TASK:
Every line below that holds the word "Pizza" must be listed.

TASK INPUT:
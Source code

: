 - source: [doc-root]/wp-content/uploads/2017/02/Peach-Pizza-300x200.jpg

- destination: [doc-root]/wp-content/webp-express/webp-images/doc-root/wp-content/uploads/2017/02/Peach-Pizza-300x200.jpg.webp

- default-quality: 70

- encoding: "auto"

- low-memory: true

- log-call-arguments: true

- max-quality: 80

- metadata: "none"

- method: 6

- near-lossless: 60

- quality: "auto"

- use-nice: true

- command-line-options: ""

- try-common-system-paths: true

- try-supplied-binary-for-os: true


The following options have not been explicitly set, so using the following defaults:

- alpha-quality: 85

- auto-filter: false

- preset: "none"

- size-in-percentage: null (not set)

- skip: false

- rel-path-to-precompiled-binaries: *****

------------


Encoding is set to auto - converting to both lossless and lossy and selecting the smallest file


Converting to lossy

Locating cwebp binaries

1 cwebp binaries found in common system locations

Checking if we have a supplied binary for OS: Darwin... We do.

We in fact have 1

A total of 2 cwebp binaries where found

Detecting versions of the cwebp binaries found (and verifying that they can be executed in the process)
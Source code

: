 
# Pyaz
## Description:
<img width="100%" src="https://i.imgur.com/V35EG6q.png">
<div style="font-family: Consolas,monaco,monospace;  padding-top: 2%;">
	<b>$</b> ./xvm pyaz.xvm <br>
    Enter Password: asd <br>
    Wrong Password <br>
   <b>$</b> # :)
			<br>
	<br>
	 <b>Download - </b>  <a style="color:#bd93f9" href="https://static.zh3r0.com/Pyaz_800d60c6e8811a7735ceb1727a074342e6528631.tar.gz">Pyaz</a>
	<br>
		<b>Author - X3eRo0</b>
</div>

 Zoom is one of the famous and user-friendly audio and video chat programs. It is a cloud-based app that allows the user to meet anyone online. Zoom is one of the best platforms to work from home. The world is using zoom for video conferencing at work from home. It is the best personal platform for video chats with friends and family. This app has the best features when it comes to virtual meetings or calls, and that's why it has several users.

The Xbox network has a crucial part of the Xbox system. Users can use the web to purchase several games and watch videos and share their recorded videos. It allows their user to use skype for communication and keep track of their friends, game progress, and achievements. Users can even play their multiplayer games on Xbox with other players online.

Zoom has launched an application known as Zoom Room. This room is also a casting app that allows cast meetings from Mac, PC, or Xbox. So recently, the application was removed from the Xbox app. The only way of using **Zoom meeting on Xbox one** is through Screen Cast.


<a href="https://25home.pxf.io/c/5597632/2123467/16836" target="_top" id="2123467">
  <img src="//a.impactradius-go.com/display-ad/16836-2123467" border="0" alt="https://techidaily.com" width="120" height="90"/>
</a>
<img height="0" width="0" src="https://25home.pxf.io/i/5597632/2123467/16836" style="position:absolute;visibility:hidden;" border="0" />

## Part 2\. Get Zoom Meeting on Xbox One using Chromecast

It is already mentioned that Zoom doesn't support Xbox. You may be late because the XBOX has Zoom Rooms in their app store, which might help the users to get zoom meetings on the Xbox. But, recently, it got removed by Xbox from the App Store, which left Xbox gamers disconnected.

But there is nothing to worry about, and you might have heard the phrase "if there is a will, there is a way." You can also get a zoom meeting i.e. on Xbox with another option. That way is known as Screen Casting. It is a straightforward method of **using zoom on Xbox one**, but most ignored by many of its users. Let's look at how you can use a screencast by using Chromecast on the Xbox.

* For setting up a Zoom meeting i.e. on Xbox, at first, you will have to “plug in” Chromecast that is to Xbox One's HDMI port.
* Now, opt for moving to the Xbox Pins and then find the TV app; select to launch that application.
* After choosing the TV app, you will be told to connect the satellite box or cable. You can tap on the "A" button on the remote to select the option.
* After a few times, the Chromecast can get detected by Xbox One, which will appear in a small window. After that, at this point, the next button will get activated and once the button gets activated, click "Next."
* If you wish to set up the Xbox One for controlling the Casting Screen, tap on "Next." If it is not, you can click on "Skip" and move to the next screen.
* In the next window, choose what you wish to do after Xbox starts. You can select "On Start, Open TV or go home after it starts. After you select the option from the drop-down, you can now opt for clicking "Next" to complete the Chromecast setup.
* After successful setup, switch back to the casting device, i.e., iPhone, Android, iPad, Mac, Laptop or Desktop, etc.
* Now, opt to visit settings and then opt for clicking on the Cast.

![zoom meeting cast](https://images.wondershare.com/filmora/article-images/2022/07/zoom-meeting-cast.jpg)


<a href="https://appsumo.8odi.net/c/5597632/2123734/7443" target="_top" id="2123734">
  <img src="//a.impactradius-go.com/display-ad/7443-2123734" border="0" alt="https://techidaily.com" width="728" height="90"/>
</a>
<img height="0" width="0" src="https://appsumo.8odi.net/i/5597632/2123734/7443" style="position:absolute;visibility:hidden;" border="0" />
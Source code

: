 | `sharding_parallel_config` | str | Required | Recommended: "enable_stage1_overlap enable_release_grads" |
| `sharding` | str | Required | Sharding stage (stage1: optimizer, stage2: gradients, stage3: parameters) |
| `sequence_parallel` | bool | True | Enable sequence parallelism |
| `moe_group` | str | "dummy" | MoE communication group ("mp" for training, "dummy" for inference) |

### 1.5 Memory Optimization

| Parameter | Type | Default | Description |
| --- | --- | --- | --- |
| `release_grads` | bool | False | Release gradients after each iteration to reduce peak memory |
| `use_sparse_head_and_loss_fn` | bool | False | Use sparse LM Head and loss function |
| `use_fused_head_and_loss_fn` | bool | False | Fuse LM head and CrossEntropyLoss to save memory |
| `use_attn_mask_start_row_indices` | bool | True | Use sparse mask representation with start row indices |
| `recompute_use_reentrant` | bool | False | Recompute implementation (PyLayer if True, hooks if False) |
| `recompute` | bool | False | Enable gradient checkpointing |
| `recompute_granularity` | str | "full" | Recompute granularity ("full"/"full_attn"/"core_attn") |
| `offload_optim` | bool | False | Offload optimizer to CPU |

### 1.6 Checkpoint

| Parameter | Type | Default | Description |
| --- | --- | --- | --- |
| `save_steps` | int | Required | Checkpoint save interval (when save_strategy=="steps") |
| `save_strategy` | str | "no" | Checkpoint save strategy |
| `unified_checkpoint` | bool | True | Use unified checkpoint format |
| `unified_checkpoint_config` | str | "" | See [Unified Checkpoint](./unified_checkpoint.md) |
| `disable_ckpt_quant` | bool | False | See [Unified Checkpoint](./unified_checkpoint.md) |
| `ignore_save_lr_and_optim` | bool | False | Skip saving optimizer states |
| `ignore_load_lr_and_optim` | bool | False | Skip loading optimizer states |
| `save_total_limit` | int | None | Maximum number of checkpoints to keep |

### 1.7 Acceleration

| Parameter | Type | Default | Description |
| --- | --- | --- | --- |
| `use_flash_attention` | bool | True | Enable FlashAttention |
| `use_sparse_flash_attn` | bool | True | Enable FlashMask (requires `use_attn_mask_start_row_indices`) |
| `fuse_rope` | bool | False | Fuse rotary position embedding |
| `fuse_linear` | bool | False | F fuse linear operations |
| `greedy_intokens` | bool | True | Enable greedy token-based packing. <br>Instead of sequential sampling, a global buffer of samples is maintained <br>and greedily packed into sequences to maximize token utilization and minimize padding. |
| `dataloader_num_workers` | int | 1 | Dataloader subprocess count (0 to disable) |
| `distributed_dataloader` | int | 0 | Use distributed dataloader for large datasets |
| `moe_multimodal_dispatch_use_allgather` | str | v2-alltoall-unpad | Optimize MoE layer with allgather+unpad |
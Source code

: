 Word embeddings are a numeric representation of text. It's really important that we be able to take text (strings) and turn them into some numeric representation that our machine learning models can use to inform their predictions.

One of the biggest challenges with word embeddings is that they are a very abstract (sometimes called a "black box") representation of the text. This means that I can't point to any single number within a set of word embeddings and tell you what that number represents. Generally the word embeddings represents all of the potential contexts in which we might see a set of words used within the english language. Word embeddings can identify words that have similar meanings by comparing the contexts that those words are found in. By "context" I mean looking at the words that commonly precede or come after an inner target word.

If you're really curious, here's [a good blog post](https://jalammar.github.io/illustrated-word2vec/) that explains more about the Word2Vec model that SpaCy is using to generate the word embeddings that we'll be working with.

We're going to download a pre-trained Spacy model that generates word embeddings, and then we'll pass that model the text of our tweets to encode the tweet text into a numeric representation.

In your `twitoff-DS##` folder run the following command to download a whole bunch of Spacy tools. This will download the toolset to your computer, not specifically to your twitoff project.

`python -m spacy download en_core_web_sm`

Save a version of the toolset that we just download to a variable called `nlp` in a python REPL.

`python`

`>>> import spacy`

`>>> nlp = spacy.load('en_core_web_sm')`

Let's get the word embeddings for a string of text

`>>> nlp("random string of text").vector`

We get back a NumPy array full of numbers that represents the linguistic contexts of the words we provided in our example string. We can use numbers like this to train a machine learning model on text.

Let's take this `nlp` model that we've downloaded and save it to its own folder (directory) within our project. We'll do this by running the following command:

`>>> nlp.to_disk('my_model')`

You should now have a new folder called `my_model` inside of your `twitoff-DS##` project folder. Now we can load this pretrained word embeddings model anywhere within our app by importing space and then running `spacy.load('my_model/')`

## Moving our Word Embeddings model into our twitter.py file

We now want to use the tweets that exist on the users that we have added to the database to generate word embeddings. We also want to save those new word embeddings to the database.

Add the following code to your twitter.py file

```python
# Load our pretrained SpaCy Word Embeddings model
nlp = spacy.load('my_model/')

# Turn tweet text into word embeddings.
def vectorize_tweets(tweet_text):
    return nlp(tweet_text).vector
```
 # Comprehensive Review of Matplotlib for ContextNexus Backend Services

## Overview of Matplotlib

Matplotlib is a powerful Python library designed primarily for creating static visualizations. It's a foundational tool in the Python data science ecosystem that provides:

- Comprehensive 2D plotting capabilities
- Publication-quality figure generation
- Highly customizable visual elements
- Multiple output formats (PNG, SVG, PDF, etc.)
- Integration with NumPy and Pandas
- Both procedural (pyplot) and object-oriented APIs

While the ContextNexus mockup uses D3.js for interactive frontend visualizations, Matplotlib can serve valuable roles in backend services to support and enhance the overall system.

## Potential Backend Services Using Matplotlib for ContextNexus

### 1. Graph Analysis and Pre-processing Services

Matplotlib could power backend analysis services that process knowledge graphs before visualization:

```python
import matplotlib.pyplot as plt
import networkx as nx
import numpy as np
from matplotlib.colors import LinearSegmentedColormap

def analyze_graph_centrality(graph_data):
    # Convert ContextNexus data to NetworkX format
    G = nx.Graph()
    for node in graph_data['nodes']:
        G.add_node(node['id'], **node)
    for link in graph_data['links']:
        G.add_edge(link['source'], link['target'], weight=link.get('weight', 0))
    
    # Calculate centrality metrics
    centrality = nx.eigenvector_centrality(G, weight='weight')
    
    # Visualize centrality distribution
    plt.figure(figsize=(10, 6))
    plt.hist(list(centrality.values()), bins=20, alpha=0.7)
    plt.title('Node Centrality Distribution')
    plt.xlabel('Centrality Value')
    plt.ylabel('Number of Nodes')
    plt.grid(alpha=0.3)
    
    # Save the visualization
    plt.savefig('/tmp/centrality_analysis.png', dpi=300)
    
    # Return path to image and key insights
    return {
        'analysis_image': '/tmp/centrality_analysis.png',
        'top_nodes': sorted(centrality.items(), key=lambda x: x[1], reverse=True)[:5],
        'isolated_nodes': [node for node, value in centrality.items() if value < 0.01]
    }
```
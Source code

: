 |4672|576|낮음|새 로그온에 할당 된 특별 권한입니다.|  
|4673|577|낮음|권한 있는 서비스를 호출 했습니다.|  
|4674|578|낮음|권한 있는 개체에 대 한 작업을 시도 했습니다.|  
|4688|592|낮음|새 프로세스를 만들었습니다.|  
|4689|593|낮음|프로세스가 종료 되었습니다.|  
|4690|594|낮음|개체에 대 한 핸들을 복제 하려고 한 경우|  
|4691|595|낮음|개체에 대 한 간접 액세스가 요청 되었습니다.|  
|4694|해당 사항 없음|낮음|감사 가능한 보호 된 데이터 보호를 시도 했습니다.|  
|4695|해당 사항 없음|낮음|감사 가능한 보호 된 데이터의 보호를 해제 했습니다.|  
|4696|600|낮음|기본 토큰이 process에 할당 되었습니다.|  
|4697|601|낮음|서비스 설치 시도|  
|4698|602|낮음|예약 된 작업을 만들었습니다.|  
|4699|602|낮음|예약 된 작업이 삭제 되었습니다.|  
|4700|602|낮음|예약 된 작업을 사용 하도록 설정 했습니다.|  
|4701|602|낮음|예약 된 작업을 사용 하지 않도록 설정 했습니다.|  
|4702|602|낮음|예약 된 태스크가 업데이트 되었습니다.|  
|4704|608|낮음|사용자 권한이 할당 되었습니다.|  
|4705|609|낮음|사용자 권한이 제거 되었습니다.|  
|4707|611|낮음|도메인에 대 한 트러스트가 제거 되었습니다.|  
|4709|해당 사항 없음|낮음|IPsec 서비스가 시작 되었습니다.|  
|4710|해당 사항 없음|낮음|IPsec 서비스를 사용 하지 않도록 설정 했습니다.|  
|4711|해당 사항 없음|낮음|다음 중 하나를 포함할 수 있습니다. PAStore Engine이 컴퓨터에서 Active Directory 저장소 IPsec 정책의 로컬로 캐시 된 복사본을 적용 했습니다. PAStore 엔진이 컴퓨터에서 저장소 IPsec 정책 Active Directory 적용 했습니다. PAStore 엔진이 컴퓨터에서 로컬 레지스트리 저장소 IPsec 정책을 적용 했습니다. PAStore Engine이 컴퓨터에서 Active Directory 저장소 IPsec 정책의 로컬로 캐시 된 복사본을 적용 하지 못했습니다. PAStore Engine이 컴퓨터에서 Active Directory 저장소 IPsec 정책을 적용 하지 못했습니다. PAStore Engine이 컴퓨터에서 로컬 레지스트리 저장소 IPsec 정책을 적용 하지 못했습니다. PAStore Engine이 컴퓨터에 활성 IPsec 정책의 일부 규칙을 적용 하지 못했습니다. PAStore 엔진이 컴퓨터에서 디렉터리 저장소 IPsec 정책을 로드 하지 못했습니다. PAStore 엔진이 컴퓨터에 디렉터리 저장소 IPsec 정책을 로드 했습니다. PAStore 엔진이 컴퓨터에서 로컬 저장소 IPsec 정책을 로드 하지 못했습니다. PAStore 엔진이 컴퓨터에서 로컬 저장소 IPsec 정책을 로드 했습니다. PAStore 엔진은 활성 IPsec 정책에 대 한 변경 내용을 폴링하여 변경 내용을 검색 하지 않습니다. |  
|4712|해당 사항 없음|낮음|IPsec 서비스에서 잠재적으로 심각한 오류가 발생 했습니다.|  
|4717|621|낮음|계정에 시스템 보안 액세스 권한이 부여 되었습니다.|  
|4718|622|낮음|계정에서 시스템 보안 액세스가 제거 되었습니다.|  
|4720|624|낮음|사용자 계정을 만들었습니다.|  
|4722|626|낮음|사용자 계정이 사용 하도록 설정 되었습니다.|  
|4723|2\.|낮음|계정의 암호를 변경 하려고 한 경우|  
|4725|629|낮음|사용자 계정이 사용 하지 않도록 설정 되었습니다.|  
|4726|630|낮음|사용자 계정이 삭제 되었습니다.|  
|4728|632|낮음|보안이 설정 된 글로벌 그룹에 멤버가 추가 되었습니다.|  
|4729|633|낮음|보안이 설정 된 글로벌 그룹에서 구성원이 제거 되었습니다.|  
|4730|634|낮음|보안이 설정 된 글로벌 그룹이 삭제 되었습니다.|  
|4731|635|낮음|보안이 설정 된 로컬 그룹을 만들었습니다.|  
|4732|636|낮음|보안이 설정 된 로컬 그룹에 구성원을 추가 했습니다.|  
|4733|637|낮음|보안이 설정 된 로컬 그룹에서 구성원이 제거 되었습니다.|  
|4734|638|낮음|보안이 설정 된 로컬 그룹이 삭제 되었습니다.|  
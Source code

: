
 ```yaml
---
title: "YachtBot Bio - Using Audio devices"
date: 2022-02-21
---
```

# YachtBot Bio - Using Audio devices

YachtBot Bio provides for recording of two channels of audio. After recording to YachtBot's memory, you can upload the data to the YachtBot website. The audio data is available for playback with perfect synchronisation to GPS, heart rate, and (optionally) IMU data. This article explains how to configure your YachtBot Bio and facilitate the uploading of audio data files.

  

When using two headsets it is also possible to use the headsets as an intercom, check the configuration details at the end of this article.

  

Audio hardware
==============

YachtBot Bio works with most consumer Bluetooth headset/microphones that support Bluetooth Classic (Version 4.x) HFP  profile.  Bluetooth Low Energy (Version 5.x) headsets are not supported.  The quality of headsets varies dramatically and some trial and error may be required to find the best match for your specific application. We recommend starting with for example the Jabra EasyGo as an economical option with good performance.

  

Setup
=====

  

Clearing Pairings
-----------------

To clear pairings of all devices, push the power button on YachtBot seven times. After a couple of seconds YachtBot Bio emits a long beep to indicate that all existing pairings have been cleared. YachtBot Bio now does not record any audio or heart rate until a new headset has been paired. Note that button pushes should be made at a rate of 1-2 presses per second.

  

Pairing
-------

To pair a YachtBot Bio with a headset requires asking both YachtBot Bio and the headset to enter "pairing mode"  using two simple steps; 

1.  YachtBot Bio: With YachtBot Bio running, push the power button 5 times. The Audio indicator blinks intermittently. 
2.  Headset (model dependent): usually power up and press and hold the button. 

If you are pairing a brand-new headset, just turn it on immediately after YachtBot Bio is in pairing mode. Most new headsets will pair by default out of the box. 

TASK OUTPUT:
: - source: [doc-root]/wp-content/uploads/2017/02/Peach-Pizza-300x200.jpg
- destination: [doc-root]/wp-content/webp-express/webp-images/doc-root/wp-content/uploads/2017/02/Peach-Pizza-300x200.jpg.webp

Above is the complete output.